The people Jillie had grown up with were, therefore, for the most part free thinking, unconventional and possessed of a rather easy moral code. Jillie’s mother had told her, when holding a general and unusually frank (for the times) discussion on such things, that it might be ideal to go to the altar a virgin – although she wasn’t even sure of that, since sexual compatibility was one of the most important factors in a marriage – but the really important thing was not to have to rush to it pregnant. She then sent Jillie to her own gynaecologist who instructed her in the complexities of birth control, and particularly the usage of the Dutch cap, so that when and if Jillie should fall in love, she could make her own mind up as to exactly how far physically she should let matters develop. But except for one relationship, she had never felt a desire to take things further than the pleasant petting which she found only mildly exciting.

Ned Welles was like no one she had ever gone out with – older for a start, and an ideal companion. Charming, good-looking, urbane, amusing – she relaxed into their relationship easily and happily, flattered by his patent interest in and devotion to her. Ned took her all over London; to the smartest restaurants of the day – Le Caprice, Le Gavroche, Prunier’s – and to nightclubs and bars – especially the American Bar at the Connaught.

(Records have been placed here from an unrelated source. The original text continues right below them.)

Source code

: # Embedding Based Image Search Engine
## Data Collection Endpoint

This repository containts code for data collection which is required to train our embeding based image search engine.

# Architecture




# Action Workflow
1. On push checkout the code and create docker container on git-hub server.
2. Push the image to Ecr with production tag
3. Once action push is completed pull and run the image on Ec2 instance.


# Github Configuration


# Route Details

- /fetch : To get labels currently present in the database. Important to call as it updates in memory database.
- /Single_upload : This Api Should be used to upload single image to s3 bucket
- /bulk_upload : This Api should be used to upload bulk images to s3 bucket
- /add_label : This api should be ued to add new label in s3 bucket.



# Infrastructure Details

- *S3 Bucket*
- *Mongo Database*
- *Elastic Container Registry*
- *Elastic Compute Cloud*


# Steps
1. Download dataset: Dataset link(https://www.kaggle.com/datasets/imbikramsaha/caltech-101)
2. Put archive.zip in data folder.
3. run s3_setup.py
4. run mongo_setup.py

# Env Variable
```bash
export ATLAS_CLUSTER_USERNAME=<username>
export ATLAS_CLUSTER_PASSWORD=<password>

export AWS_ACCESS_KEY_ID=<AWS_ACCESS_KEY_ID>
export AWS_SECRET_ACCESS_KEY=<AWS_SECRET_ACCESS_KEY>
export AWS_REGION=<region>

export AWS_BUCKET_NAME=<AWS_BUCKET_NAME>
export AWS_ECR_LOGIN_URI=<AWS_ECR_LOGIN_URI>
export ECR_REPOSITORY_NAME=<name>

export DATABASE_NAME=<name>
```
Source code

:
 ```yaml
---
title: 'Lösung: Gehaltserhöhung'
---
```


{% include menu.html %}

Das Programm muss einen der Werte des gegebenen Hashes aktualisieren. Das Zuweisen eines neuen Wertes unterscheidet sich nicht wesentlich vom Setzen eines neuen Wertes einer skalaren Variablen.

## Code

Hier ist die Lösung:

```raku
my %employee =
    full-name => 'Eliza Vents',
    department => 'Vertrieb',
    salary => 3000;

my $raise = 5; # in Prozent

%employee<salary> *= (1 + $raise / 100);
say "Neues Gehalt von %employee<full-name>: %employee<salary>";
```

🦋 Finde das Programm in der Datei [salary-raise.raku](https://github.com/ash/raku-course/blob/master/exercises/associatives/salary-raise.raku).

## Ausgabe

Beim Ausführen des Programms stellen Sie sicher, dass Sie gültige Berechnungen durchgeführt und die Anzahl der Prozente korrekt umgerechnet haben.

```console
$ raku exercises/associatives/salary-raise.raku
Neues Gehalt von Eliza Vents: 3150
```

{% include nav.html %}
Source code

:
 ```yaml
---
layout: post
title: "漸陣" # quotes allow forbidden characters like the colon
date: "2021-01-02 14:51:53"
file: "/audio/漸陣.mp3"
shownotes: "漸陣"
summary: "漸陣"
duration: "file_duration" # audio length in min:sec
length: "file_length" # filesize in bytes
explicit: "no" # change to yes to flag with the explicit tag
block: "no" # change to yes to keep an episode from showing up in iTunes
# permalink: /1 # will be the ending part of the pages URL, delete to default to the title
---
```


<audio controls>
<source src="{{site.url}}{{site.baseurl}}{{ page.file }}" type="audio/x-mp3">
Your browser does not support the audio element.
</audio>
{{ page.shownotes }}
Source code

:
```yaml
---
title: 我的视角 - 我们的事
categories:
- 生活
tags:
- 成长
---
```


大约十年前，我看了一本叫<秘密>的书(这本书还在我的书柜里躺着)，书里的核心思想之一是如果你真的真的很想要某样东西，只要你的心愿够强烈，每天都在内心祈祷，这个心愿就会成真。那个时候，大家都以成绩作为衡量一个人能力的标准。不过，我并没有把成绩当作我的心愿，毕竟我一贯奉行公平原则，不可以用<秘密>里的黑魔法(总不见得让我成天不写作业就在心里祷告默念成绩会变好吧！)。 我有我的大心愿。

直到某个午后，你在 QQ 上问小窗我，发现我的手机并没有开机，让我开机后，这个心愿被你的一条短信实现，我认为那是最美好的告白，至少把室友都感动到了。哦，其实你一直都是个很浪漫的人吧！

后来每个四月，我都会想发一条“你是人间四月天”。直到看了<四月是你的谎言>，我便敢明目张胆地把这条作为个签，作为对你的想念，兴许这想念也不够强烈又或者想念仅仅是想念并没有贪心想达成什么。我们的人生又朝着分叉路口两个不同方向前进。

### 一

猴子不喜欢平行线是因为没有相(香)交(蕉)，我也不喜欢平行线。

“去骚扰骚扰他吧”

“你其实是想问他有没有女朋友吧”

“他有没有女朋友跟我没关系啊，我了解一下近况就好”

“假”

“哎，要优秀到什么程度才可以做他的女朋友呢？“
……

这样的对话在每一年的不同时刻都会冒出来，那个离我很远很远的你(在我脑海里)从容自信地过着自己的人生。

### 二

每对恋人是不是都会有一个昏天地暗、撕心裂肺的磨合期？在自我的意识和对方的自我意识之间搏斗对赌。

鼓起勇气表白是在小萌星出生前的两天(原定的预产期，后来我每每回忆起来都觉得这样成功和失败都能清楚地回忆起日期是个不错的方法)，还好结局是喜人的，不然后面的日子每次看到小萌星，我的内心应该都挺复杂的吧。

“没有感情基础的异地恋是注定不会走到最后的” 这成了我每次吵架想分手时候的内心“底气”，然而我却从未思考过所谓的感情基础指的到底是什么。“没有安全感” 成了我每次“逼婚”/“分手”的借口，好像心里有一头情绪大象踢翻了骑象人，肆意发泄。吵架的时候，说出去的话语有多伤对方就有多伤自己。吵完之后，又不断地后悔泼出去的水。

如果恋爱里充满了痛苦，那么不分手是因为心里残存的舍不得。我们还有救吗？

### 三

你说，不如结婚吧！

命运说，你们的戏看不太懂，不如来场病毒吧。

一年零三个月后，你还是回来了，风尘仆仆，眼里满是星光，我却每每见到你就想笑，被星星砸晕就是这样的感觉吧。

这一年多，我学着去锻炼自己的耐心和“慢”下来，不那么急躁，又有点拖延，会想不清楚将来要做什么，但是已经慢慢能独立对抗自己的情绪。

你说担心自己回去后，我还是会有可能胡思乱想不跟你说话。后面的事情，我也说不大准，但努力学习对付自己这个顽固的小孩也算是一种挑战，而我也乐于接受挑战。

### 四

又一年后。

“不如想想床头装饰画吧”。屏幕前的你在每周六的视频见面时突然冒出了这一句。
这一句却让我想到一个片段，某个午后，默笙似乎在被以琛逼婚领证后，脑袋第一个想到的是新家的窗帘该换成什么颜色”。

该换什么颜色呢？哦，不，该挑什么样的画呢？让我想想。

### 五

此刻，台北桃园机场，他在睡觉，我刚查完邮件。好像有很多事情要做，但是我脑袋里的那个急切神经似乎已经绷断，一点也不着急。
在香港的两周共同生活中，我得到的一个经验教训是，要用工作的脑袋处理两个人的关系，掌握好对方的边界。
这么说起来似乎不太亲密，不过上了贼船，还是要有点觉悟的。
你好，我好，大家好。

He took her to Covent Garden and the Old Vic, as well as the West End theatres and the Hollywood musicals they shared a passion for. They had seen the film version of On the Town three times and the stage version of South Pacific twice.

It was as if he was trying to dazzle her, and indeed she was at first, but then as the months went by, she became first bemused and then puzzled. For Ned had made no sexual move on her apart from kissing her – with varying degrees of enthusiasm. He had never touched her breasts, let alone her legs. There was none of the constant stroking and touching and hopeful journeying into areas shielded by bras and stockings and knickers and girdles. Occasionally he would tangle his hands in her long brown hair and bury his face in it, while murmuring things she could hardly hear, apart from frequent repetitions of such words as ‘darling’ and ‘sweetheart’, but that was as far as he would go; and then he would draw back and gaze into her eyes with his burning dark ones and tell her how lovely she was, and – that precious once or twice – that he loved her. She didn’t mind the lack of sexual activity, but it puzzled her, especially for a man of his age who must, surely, she thought, be more sexually experienced than she.

Ned smiled, clearly reading her thoughts, or at least the tenor of them, and took her hand and said, ‘Darling Jillie, don’t look so worried. I just – well, I just want to know. It’s important to me.’

‘Of course it is. Well, lots of flirtations and that sort of thing and one –’ she hesitated, but felt she had to tell him – ‘one important one.’

‘Important in which way?’

‘I just adored him,’ she said, for prevarication seemed pointless. ‘He was my first great love.’

‘And – what happened?’

‘It all went wrong,’ she said, hoping that her expression was as blank as her voice. ‘Just horribly wrong.’

He simply nodded, and to her huge relief and pleased surprise did not ask how or why; just said, ‘Poor darling.’

‘Oh, I’m over it now. It would never have worked, anyway, he was about a hundred times cleverer than me.’

‘Jillie, you do love to do yourself down. It’s silly. When you are clearly so clever.’

‘I know,’ she said, half surprised at the observation. ‘I suppose it’s coming from such a brilliant family with so many brilliant friends. I mean, if your parents had had, within their immediate circle, a dozen professors of literature, several Oxford scholars, two Royal Academicians, and of course—’

‘Those are your mother’s associates, the Academicians?’

‘Yes. And I mean, look at her!’

‘Yes, all right,’ said Ned, laughing.

‘And then frequently round the dinner table, we have prize-winning novelists, several leading politicians and – well, what have I done, scraped through my second MB? Come on, Ned, admit it. Not even an also ran. Now even my cousin Josh has won some Press Association award for the most promising political writer of the year. Of course I do myself down. I’m the family dunce. Thank God I’m an only child. It’s the one great blessing bestowed upon me.’

He smiled, leaned forward and kissed her.